By combining detailed image and metadata analysis with advanced reasoning, the system aimed to produce accurate and interpretable diagnoses.
What did they find?
The hybrid system demonstrated several notable strengths:

  • Improved Prediction Accuracy: Fine-tuned VLMs showed significant enhancements in predicting neuromuscular states, with higher precision and consistency compared to baseline models.

  • Effective Integration and Reasoning: The OpenAI-gpt-oss LLM successfully synthesized diverse VLM outputs into unified, coherent assessments, showcasing robust reasoning capabilities.

  • High Interpretability: The system provided transparent explanations of its diagnoses, aiding clinical understanding and trust.

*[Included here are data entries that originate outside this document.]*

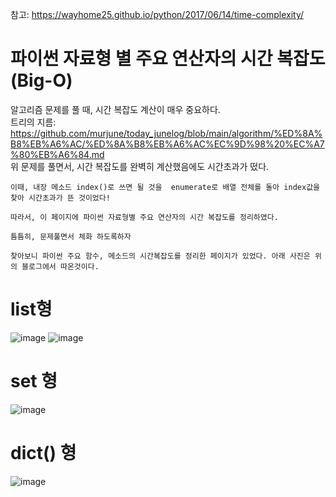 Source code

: 참고: https://wayhome25.github.io/python/2017/06/14/time-complexity/
# 파이썬 자료형 별 주요 연산자의 시간 복잡도 (Big-O)

알고리즘 문제를 풀 때, 시간 복잡도 계산이 매우 중요하다.  
트리의 지름: https://github.com/murjune/today_junelog/blob/main/algorithm/%ED%8A%B8%EB%A6%AC/%ED%8A%B8%EB%A6%AC%EC%9D%98%20%EC%A7%80%EB%A6%84.md  
위 문제를 풀면서, 시간 복잡도를 완벽히 계산했음에도 시간초과가 떴다.
```
이때, 내장 메소드 index()로 쓰면 될 것을  enumerate로 배열 전체를 돌아 index값을 찾아 시간초과가 뜬 것이었다!

따라서, 이 페이지에 파이썬 자료형별 주요 연산자의 시간 복잡도를 정리하였다. 

틈틈히, 문제풀면서 체화 하도록하자

찾아보니 파이썬 주요 함수, 메소드의 시간복잡도를 정리한 페이지가 있었다. 아래 사진은 위의 블로그에서 따온것이다.
```

# list형
![image](https://user-images.githubusercontent.com/87055456/139823182-5c7e5782-d64e-436b-ad49-ec593deb3c5b.png)
![image](https://user-images.githubusercontent.com/87055456/139823232-9ebe7f59-961d-426f-a129-a02985959cca.png)

# set 형
![image](https://user-images.githubusercontent.com/87055456/139823315-1e377465-4d15-47ff-a1a9-6d3198de7895.png)


# dict() 형
![image](https://user-images.githubusercontent.com/87055456/139823127-49024fa1-b4fa-4ec8-b1d3-c5b15c128c7e.png)

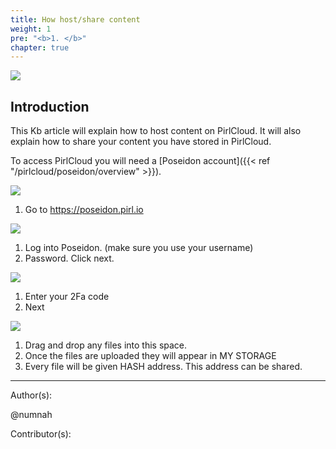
 ```yaml
---
title: How host/share content
weight: 1
pre: "<b>1. </b>"
chapter: true
---
```


![](https://pirl.live/ipfs/QmZxeShmMRwJuLmQTFuDTAUeBCauKvmZLJQWtnUhM7MoES)

## Introduction

This Kb article will explain how to host content on PirlCloud. It will also explain how to share your content you have stored in PirlCloud.

To access PirlCloud you will need a [Poseidon account]({{< ref "/pirlcloud/poseidon/overview" >}}).

![](https://pirl.live/ipfs/QmRVN8YRgXqHReg7Ns2645ZZDzUtopJK4YfuHAZD3PmhB8)

1. Go to https://poseidon.pirl.io

![](https://pirl.live/ipfs/QmTTzzHtv8coyDbCqC9YLGm1HyPra2XMU4S1D4ahujTFvy)

1. Log into Poseidon. (make sure you use your username)
2. Password. Click next.

![](https://pirl.live/ipfs/QmNUrJ5Pz662kSLAzJXz1cJZ9j8H1JqxXCW5WikXrtRbNJ)

1. Enter your 2Fa code
2. Next

![](https://pirl.live/ipfs/QmVG1rUMK1L5nnNGeWJJ7CNXiLu5kz4ATLeJapJRPAfZiw)

1. Drag and drop any files into this space.
2. Once the files are uploaded they will appear in MY STORAGE
3. Every file will be given HASH address. This address can be shared.

---
Author(s):

@numnah

Contributor(s):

  • Limitations: The study focused on neuromuscular reflexes like the H-reflex; further validation on broader reflex types and larger datasets is needed to confirm generalizability.

Why does this matter?
This work represents a significant advance in neuromuscular diagnostics by integrating multimodal data analysis with powerful reasoning AI. The platform offers a scalable and automated solution that can improve diagnostic accuracy, consistency, and interpretability in both clinical and sports medicine settings. By enabling more reliable assessments and supporting personalized interventions, it has the potential to enhance patient outcomes, facilitate real-time monitoring, and accelerate research into neuromuscular health.

Key Points

  • Combines fine-tuned vision-language models with a reasoning large language model for neuromuscular reflex analysis.

  • Uses a four-layer architecture: Data Lake, VLMs, LLM Agent, and Reasoning Layer.

  • Achieves high accuracy and interpretability in diagnosing neuromuscular states like the H-reflex.

  • Advances scalable, automated neuromuscular diagnostics with potential clinical and sports applications.